While children’s music lessons were often the first thing to go for cash-strapped families at the start of the pandemic, there was a surge of interest in learning instruments from adults.

“Covid-19 does change the way you see the world quite a lot and things you might have been putting off,” said Deborah Annetts, chief executive of the Incorporated Society of Musicians (ISM).

Read more: 80 per cent rise in instrument sales as home learning booms

09:27 AM

Manchester students lockdown: 1,700 self-isolating after triple figure Covid cases

Around 1700 university students are self-isolating at Manchester Metropolitan University after more than a hundred tested positive for coronavirus.

The students have been told to stay indoors for 14 days, even if they have no symptoms.

Students Thea Walton and Ellie Jackson say they can’t leave the campus, not even to buy food, and it feels “like a prison”. The only positive thing, they say, is they are now allowed to mix with other flats, as the area has been treated as one household. 

 

09:24 AM

End of furlough scheme brings painful forecast for economy

It is small wonder that Rishi Sunak, the Chancellor, decided to skip the Budget. The numbers are almost too awful to contemplate, opines Jeremy Warner.

Less than halfway into the financial year, the UK Government has already borrowed more than it did in the whole of 2009-10, the peak of the financial crisis.

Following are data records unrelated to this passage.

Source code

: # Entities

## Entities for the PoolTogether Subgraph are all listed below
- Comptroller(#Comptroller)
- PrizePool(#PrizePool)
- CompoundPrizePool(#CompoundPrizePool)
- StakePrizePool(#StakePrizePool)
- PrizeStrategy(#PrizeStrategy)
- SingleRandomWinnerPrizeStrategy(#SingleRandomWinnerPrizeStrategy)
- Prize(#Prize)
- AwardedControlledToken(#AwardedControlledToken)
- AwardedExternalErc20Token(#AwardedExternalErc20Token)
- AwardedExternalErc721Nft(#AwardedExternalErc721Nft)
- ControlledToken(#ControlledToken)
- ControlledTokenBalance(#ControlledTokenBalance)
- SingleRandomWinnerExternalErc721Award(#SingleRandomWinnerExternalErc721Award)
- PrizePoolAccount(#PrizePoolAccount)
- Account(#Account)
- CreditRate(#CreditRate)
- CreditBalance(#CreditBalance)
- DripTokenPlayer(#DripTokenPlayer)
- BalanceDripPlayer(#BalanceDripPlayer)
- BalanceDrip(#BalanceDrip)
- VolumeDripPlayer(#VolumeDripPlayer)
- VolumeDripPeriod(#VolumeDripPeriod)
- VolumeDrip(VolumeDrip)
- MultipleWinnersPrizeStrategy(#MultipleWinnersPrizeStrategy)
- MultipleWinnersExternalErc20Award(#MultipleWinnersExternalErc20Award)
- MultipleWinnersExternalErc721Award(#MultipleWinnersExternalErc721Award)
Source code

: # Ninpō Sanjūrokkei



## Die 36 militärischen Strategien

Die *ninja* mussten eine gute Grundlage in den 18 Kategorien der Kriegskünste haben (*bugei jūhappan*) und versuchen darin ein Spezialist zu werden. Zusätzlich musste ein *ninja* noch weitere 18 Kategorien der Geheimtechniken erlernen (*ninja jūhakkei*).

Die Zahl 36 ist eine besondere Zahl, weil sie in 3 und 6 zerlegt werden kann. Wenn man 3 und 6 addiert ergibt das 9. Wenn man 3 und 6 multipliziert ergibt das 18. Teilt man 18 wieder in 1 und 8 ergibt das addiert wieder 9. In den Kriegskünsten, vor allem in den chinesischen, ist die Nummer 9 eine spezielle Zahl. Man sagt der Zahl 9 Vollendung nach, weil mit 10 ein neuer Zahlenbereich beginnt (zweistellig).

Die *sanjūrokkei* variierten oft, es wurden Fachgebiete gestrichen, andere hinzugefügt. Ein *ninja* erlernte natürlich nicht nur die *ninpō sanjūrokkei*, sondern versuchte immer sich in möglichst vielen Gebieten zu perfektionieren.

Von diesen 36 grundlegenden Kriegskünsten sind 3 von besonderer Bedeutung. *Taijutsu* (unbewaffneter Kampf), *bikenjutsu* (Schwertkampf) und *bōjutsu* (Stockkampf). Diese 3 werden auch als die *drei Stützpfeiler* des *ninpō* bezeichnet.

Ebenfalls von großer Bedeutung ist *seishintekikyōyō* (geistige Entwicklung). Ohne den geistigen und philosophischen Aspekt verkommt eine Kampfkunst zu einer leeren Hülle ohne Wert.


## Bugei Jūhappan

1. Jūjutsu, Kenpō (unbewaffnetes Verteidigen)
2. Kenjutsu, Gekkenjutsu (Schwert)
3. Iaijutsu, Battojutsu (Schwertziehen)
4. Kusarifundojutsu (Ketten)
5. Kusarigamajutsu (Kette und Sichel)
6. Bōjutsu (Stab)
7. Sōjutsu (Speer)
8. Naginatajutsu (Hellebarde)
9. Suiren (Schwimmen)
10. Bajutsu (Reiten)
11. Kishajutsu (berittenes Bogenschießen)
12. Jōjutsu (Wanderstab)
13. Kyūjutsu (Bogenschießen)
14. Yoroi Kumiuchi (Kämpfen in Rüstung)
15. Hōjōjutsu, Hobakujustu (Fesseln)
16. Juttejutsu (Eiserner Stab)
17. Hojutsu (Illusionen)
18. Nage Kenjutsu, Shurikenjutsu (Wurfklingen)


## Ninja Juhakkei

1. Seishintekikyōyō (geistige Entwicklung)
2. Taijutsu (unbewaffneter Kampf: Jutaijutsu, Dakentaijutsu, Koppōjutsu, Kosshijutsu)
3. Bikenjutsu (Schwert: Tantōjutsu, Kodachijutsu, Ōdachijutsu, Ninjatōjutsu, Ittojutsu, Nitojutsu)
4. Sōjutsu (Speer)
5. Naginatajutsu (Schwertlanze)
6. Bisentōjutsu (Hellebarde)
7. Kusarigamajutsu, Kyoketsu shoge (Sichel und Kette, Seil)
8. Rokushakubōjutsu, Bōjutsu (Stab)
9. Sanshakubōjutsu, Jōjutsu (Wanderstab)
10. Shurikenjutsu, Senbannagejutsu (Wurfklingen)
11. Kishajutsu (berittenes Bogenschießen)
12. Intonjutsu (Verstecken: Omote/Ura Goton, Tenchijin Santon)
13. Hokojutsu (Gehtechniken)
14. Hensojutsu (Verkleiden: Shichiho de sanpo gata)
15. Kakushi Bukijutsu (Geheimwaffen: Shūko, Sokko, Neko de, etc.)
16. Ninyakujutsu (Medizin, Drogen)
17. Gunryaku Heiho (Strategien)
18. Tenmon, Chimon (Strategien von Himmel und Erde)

With not much if any growth in prospect for the remainder of this year, Capital Economics reckons the full-year total could reach £370bn, or 18.4pc of GDP, the worst deficit by some way of any G7 country.

The Chancellor didn’t want to talk about how it’s all going to be paid for in his economic update last week, except to remark that the furloughed workers scheme – which is being replaced with something less generous – was not sustainable.

On the Keynesian principle of “look after the present and the future will take care of itself”, he’s decided to leave the question on hold.

Given the poisonous politics of the required austerity, and the dreadful precedent of default, I can’t really see any alternative to haircutting creditors via the backdoor of inflation. It’s a terrible thing for governments to do nonetheless.

09:11 AM

Brady amendment vote: Tory Covid rebels face ‘nuclear’ option

Boris Johnson is preparing to effectively dare rebels to vote down his entire package of Covid-19 measures this week if the Commons Speaker blocks a vote designed to give MPs a say on new restrictions, reports our Sunday political editor Edward Malnick.

A growing number of MPs are rallying around an amendment tabled by Sir Graham Brady, the chairman of the 1922 committee of Tory backbenchers, which would force a vote on future social restrictions before they are imposed.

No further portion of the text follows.